Taxe d'ordures ménagères trop élevée : ce qui se conteste, et ce qui n'en vaut pas la peine

La TEOM figure sur votre avis de taxe foncière, se paie avec elle, et repose sur la même base. Mais c'est une autre taxe, avec une autre règle — et elle offre une prise que la taxe foncière n'offre pas.

Une taxe qui doit couvrir un coût, et rien d'autre

C'est la différence de fond avec la taxe foncière, et elle est décisive. La taxe foncière alimente le budget général des collectivités : son taux est une décision politique, elle n'a pas à correspondre à une dépense précise, et personne ne peut lui reprocher d'être trop élevée.

La taxe d'enlèvement des ordures ménagères, elle, a un objet exclusif. L'article 1520 du code général des impôts l'institue pour couvrir les dépenses du service de collecte et de traitement des déchets ménagers, déduction faite des recettes qui s'y rattachent. Ce n'est pas une ressource libre : c'est le financement affecté d'un service identifié.

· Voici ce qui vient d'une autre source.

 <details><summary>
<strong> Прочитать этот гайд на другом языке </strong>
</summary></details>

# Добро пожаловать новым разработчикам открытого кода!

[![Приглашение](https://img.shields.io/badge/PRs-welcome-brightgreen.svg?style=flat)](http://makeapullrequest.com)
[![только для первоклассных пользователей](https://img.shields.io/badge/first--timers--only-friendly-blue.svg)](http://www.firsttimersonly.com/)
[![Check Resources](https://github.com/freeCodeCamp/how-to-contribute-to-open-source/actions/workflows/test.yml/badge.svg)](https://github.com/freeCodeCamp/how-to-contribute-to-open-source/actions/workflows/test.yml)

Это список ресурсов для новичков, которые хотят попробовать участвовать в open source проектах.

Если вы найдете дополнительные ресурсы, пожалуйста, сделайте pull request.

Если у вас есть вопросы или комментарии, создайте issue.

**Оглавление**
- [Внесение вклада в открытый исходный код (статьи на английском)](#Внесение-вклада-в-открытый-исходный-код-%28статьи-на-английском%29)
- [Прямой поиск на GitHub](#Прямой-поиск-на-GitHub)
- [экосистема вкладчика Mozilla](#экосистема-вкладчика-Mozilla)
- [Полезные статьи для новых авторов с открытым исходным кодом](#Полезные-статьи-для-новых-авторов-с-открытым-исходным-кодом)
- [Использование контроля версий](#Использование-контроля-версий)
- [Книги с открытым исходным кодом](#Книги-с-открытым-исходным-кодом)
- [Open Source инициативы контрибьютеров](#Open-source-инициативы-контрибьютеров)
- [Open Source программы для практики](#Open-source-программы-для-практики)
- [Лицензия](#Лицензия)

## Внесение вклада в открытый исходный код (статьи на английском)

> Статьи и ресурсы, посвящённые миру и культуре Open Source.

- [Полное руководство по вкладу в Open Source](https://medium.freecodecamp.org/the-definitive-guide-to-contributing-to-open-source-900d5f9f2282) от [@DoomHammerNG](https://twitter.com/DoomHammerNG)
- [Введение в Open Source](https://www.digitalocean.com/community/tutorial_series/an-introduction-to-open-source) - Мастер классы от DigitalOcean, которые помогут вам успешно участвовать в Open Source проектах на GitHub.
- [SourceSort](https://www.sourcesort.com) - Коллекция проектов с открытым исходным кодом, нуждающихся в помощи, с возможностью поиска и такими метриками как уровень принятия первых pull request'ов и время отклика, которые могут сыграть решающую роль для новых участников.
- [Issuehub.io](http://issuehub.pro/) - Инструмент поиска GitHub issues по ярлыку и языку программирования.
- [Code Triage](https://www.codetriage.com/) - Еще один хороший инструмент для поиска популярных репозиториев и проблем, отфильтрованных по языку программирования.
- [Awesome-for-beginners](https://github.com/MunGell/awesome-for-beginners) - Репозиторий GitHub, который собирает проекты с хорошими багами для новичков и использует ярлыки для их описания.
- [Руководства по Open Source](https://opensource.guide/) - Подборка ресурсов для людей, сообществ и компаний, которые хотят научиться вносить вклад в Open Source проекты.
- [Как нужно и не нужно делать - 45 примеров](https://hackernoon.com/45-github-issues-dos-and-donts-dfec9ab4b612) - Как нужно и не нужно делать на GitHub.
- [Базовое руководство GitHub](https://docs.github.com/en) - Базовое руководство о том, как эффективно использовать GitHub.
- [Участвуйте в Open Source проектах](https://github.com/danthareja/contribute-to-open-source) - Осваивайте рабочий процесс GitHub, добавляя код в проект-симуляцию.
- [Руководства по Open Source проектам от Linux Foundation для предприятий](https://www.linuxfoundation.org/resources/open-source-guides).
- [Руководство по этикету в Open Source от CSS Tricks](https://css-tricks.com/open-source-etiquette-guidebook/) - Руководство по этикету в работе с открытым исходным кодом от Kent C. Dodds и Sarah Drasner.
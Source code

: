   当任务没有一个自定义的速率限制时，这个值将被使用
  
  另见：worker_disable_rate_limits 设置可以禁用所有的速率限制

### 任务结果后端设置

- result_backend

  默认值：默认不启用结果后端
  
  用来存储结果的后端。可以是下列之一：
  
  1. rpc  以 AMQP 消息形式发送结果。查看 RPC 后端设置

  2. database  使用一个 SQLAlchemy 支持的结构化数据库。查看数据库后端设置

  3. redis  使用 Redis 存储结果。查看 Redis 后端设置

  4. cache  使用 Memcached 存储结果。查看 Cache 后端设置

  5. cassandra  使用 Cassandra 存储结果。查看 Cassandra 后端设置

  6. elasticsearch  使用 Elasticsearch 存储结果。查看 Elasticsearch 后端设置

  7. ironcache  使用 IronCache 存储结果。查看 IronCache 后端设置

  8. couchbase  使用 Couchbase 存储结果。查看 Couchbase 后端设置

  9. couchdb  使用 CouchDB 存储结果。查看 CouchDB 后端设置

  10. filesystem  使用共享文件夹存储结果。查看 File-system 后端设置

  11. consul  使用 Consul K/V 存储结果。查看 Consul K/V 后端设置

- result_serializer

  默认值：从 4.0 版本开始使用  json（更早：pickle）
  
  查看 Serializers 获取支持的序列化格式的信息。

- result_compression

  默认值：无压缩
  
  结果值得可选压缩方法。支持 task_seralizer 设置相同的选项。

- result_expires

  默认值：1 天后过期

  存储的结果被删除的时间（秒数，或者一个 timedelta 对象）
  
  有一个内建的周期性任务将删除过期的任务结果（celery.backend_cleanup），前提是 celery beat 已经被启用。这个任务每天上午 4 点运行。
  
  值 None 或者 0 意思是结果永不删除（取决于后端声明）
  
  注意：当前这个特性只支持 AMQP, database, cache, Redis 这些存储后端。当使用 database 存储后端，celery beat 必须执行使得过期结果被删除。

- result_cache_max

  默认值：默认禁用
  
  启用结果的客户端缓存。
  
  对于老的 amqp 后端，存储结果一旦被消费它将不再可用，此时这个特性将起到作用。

Le juge administratif en a tiré la conséquence logique : une délibération qui fixe un taux dont le produit attendu serait manifestement disproportionné par rapport aux dépenses du service, telles qu'elles pouvaient être estimées à la date de la délibération, est illégale. Aucun principe équivalent n'existe en matière de taxe foncière.

Taxe foncière

Aucune limite de montant

Le taux finance le budget général. Il se vote en conseil, se discute en séance publique et dans les urnes. Il ne se conteste pas devant le juge de l'impôt au motif qu'il serait excessif.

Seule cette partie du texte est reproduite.